■ Dataset records ■

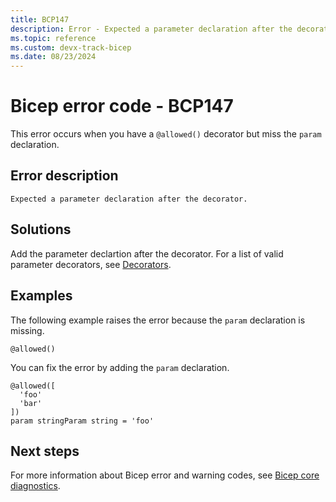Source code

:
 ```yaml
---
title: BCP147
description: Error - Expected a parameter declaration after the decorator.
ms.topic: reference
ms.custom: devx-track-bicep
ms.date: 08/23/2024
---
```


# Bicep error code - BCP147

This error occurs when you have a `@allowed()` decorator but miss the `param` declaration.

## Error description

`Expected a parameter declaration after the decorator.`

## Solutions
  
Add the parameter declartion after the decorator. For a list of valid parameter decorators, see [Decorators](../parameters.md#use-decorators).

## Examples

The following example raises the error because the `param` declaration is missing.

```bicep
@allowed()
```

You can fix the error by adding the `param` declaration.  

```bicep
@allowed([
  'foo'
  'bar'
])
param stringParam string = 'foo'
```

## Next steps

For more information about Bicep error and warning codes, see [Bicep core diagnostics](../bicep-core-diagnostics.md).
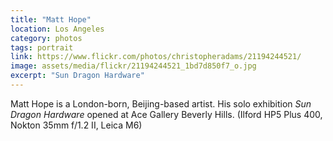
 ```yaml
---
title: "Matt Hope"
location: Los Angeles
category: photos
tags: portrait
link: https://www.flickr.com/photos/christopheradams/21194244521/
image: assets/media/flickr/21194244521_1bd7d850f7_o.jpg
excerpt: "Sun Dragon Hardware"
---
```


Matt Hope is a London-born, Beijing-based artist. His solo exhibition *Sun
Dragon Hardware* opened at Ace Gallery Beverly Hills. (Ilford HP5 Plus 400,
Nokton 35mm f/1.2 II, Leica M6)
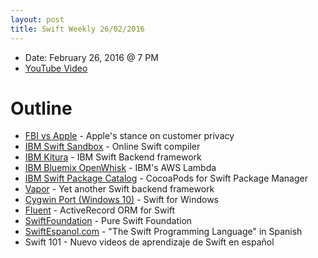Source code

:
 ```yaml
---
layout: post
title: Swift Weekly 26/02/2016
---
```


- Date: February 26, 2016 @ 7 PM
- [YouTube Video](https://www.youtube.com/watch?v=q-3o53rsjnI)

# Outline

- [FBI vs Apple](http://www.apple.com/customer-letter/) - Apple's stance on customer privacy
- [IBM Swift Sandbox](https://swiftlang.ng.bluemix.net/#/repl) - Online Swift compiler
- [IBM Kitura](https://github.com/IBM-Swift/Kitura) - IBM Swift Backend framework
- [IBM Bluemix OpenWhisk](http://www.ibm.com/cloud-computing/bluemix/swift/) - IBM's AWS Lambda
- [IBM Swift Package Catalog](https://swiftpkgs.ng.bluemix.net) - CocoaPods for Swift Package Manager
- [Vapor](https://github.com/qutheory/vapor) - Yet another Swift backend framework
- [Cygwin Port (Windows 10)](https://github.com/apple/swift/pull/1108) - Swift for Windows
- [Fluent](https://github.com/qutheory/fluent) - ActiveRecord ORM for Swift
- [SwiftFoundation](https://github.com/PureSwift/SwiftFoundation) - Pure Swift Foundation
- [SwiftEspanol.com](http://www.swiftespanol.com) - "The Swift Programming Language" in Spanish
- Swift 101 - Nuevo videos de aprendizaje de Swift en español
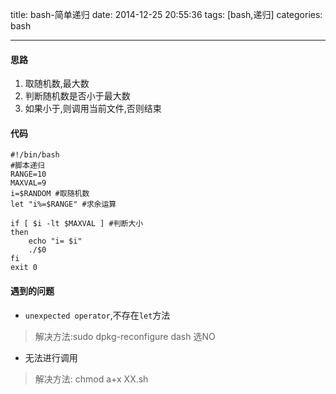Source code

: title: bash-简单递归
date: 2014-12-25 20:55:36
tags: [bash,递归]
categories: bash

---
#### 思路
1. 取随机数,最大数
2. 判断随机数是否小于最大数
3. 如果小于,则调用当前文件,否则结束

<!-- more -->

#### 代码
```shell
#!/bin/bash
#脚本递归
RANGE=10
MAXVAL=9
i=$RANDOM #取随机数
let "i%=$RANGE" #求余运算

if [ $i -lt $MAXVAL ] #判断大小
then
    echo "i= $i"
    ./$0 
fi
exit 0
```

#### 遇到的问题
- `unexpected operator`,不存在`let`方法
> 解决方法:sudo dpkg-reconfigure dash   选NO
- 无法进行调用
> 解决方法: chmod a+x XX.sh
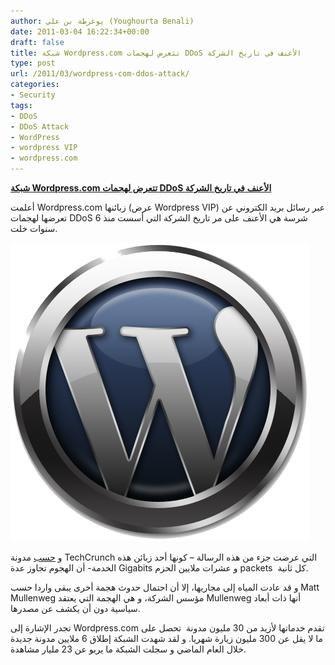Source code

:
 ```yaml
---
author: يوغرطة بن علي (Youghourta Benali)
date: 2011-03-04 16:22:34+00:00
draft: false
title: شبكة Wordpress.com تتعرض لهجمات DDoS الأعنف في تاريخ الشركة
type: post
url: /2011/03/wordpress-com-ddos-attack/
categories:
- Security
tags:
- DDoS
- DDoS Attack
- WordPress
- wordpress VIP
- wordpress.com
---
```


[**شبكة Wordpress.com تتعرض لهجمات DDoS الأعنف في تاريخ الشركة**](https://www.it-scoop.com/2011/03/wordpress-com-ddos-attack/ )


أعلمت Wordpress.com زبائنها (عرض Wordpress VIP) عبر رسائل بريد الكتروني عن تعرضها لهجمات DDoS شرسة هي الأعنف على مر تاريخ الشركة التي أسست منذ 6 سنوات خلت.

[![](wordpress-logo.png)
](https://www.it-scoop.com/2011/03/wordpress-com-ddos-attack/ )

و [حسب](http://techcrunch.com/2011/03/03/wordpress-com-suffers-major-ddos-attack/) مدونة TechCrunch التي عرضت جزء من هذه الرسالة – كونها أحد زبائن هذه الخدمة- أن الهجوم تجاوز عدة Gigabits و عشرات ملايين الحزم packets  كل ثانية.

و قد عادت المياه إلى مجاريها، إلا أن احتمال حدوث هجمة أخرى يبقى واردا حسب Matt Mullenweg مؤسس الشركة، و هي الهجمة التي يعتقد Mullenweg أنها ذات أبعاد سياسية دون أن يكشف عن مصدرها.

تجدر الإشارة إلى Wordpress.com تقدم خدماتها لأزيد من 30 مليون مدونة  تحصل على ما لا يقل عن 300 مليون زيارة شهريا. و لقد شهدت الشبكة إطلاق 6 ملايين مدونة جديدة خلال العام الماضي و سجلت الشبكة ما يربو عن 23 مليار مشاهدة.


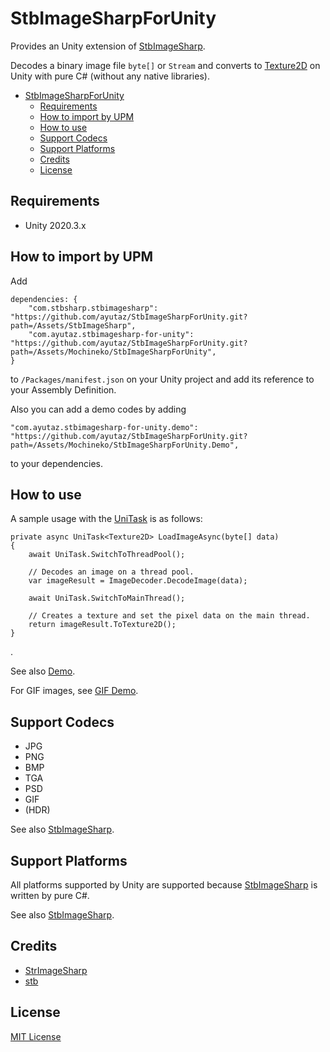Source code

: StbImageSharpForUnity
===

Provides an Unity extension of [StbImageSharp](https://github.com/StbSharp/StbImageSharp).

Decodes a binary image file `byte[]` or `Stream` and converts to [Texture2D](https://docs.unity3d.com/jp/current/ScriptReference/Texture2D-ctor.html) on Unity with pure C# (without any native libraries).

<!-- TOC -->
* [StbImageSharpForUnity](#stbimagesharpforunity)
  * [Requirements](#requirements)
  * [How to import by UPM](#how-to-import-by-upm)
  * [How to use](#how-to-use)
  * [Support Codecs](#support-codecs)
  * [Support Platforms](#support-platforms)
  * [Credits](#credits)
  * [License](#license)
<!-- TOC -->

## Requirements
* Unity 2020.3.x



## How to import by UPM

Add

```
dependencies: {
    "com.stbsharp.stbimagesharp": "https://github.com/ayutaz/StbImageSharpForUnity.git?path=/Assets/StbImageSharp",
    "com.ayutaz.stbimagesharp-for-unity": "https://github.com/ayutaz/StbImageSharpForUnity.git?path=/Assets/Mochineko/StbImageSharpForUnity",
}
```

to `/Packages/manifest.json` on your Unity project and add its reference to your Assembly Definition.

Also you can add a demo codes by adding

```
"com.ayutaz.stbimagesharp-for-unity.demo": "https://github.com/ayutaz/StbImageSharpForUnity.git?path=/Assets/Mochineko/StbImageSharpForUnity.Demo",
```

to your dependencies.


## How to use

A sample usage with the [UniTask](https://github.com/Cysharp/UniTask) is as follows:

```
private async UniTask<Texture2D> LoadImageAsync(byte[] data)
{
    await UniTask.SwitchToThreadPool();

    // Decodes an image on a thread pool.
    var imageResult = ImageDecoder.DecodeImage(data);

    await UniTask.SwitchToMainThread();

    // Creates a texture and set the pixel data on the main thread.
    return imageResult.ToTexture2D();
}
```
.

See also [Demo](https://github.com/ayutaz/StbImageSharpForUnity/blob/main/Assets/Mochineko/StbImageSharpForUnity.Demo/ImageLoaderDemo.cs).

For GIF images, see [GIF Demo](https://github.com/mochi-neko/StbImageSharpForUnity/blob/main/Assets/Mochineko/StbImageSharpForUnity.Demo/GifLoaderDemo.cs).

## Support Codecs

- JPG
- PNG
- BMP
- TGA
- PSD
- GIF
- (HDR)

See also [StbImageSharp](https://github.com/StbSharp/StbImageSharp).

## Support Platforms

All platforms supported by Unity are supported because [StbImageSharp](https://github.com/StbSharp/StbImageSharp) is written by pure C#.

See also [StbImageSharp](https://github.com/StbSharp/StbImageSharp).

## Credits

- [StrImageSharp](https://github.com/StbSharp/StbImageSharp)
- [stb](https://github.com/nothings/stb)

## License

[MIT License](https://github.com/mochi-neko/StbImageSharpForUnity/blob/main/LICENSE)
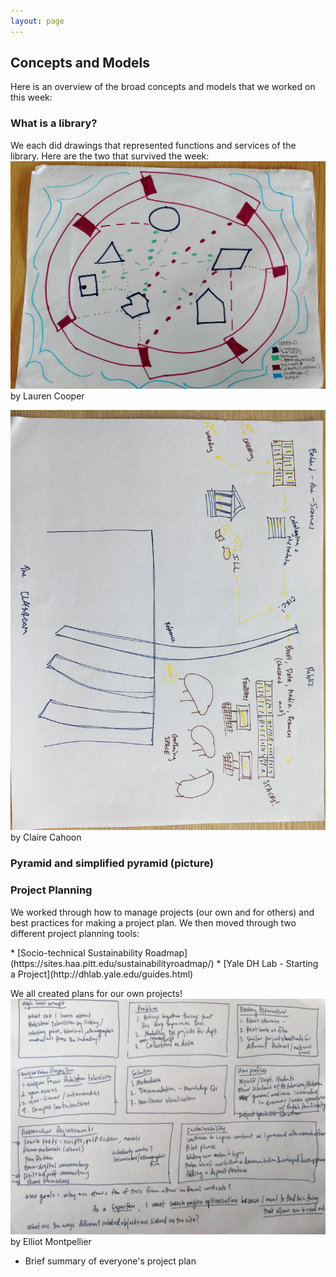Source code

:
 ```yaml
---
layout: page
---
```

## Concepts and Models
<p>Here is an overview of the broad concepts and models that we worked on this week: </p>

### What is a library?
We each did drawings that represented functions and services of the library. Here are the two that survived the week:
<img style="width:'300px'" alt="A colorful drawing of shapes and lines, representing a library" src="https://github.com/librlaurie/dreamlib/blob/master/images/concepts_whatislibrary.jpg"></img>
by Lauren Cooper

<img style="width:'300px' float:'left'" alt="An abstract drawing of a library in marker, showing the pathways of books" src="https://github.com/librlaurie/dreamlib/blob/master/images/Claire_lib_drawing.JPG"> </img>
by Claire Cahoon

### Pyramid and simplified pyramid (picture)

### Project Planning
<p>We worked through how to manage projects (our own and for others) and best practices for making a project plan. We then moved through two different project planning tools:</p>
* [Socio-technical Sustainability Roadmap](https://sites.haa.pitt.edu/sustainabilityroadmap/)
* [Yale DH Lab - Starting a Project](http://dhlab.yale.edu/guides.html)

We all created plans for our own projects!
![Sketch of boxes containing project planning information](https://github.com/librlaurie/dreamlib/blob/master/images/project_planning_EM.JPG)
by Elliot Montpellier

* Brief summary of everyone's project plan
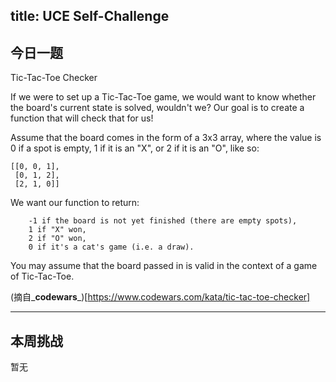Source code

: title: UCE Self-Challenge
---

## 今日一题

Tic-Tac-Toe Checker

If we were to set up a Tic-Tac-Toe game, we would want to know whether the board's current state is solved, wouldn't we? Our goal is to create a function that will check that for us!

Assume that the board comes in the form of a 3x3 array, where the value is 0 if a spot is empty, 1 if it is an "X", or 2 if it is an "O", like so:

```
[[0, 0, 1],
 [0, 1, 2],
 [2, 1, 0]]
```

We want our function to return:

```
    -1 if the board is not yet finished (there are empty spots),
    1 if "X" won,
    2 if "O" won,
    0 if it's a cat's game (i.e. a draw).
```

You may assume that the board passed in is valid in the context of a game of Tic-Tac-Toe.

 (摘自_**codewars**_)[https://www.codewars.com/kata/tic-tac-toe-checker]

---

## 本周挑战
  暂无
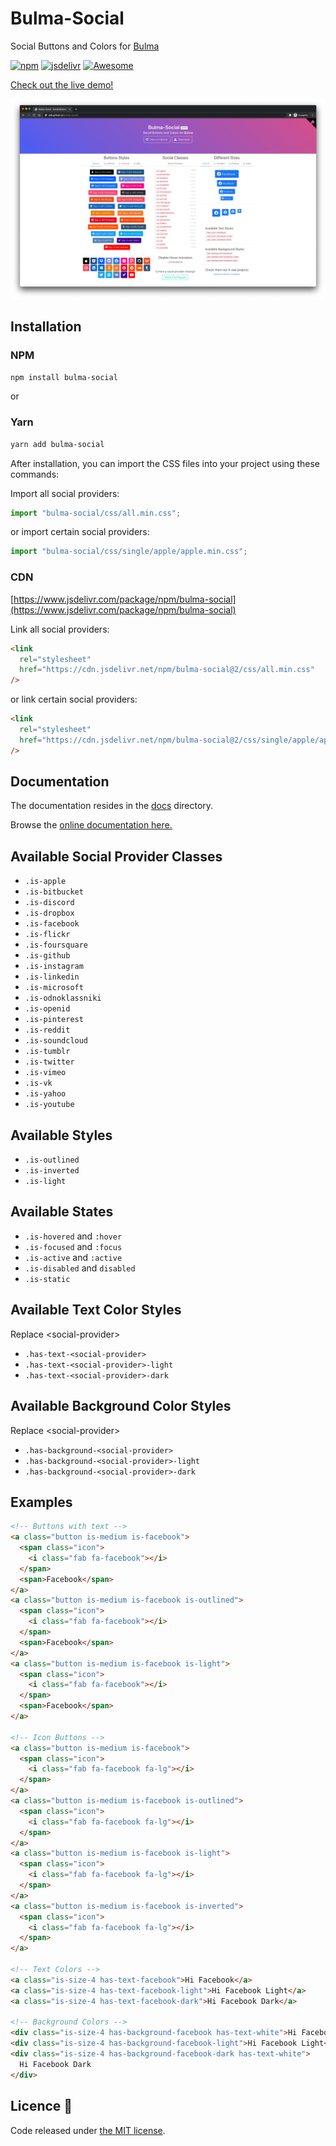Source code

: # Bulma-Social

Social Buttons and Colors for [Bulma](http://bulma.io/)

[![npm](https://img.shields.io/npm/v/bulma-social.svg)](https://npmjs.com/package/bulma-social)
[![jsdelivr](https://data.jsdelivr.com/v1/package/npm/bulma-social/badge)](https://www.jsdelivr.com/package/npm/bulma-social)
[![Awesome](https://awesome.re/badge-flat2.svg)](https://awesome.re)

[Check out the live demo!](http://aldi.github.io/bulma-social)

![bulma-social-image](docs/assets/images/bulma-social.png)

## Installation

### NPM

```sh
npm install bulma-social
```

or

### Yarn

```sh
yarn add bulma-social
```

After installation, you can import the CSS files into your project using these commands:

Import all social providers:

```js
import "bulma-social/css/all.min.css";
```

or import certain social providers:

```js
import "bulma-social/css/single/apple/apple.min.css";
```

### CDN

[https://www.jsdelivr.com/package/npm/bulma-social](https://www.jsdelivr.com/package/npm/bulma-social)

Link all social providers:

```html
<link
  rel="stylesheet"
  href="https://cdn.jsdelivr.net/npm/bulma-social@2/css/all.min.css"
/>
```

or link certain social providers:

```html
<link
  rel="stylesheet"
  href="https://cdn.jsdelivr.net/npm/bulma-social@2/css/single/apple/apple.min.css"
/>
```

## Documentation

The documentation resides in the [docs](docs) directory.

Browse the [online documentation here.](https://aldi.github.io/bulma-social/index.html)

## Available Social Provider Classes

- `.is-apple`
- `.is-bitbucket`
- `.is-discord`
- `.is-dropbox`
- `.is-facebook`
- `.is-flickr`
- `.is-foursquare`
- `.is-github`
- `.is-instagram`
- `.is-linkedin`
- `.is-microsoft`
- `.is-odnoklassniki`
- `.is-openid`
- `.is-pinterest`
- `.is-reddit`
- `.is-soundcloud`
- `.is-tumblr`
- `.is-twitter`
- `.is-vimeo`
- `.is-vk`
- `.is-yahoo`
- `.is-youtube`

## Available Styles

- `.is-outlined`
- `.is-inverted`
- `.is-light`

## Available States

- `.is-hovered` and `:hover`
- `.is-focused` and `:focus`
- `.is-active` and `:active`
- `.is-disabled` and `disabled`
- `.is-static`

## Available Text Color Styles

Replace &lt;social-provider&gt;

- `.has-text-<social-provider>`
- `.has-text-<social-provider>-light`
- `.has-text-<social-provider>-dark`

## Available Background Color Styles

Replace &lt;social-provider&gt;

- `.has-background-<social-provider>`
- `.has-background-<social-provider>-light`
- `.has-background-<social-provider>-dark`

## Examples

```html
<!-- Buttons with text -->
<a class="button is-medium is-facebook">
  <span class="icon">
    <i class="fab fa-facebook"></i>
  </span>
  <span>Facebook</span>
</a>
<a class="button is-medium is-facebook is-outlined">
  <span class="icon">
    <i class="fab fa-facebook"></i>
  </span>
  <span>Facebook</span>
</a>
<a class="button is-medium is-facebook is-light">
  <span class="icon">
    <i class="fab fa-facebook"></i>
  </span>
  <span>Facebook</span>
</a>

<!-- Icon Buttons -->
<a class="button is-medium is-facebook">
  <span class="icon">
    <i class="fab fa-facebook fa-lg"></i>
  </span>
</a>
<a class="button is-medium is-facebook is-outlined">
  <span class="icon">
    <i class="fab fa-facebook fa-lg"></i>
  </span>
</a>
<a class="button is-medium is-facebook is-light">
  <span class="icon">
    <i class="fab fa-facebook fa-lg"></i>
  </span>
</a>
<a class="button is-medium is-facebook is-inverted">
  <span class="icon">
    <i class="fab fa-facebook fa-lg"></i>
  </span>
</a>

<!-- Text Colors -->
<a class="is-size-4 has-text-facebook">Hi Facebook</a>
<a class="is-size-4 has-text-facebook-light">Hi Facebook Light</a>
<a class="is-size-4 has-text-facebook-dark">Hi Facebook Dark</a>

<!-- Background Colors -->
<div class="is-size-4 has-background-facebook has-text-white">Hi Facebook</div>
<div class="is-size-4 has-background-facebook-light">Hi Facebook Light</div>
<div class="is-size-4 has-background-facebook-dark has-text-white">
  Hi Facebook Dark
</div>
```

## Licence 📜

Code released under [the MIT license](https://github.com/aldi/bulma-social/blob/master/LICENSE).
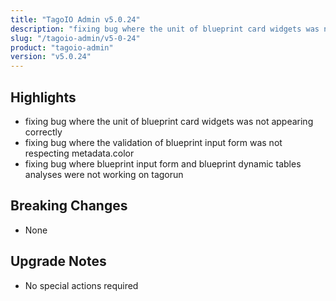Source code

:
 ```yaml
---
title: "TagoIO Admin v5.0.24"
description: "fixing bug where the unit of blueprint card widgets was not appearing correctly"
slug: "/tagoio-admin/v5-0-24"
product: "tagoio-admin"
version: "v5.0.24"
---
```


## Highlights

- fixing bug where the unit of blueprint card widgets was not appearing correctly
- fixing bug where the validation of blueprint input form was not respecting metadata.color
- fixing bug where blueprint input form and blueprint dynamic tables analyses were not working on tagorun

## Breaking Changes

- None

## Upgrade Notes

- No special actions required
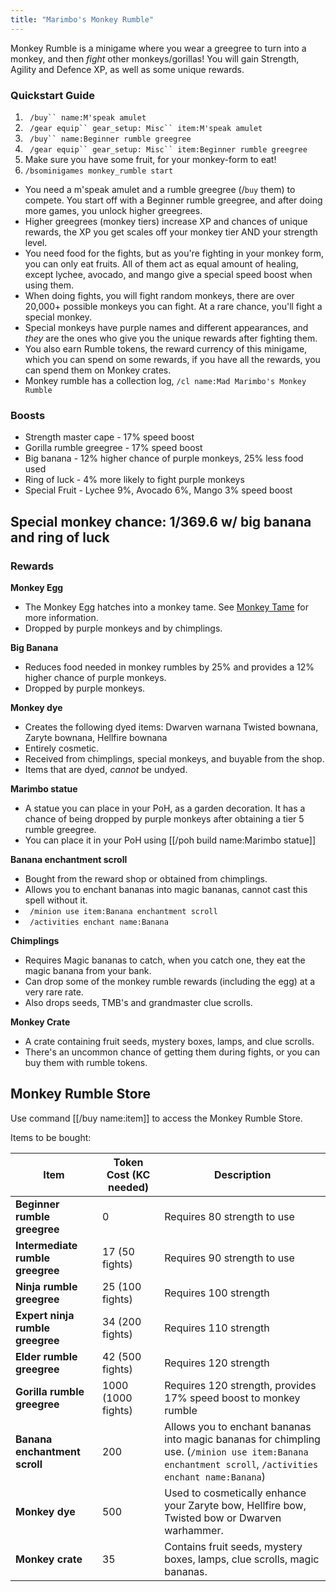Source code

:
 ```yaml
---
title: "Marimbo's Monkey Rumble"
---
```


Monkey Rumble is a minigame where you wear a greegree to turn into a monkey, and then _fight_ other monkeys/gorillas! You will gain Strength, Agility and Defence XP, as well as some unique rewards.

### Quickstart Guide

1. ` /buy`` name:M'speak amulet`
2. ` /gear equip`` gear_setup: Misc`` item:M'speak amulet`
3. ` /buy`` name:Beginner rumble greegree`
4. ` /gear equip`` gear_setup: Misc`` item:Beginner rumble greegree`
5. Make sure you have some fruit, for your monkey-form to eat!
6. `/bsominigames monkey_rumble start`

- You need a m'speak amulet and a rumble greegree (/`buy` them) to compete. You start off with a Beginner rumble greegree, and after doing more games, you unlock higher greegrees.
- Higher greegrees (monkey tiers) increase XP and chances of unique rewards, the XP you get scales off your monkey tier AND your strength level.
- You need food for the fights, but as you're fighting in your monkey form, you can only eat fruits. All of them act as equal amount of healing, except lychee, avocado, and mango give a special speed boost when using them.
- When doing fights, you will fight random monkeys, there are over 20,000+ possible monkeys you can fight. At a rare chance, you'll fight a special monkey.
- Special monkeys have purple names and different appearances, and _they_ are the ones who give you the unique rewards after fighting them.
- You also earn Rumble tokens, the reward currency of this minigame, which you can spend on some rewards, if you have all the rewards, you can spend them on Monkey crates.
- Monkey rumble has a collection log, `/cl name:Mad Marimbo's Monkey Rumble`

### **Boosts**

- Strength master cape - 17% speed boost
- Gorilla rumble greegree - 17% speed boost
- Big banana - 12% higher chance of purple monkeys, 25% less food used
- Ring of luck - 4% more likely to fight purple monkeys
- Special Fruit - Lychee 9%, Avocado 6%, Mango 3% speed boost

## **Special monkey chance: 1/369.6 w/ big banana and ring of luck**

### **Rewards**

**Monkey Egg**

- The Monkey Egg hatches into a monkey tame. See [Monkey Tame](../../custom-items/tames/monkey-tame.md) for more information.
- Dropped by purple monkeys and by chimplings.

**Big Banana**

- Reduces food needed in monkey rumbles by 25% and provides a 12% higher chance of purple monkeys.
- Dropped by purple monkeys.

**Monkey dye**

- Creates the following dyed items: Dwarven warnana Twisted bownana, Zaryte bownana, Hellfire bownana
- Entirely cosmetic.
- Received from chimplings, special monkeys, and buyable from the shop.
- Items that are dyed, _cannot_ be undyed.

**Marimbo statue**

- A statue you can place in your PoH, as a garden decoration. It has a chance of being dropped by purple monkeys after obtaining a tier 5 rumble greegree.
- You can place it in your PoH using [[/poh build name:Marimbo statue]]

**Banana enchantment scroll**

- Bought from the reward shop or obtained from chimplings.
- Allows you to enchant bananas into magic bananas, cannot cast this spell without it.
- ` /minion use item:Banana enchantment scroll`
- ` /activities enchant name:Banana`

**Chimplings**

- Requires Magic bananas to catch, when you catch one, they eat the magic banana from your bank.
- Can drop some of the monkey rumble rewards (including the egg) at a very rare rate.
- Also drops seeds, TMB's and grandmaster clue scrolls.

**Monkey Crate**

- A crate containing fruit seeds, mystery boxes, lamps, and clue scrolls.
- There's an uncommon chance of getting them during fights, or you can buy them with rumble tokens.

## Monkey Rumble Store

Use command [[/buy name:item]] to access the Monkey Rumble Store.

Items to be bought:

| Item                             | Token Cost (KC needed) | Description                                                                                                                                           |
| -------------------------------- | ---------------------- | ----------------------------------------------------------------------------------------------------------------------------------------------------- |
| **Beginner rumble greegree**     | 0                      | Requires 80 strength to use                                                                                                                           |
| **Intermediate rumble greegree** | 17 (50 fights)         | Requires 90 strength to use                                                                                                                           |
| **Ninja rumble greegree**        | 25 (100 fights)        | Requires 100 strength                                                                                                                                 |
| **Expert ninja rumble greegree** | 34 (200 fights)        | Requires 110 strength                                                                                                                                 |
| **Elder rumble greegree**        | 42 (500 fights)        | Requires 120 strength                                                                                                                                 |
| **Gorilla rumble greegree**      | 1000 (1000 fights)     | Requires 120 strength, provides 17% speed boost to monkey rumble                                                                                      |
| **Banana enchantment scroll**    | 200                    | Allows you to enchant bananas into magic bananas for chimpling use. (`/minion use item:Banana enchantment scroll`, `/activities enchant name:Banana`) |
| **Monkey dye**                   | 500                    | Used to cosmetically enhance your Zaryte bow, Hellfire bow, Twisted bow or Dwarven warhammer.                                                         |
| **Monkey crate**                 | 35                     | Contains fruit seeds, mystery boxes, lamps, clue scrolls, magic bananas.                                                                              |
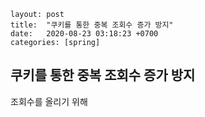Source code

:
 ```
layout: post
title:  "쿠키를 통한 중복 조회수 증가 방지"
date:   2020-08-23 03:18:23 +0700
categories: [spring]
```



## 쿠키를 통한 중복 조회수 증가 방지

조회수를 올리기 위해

■ WHAT YOU WILL DO ■
When the line with "colorful drawing of" is reached in the data above, start copying there, and copy each line exactly until the line with "<p>We worked through" has been copied; copy nothing else.

■ SOLUTION TO THIS EXERCISE ■
<img style="width:'300px'" alt="A colorful drawing of shapes and lines, representing a library" src="https://github.com/librlaurie/dreamlib/blob/master/images/concepts_whatislibrary.jpg"></img>
by Lauren Cooper

<img style="width:'300px' float:'left'" alt="An abstract drawing of a library in marker, showing the pathways of books" src="https://github.com/librlaurie/dreamlib/blob/master/images/Claire_lib_drawing.JPG"> </img>
by Claire Cahoon

### Pyramid and simplified pyramid (picture)

### Project Planning
<p>We worked through how to manage projects (our own and for others) and best practices for making a project plan. We then moved through two different project planning tools:</p>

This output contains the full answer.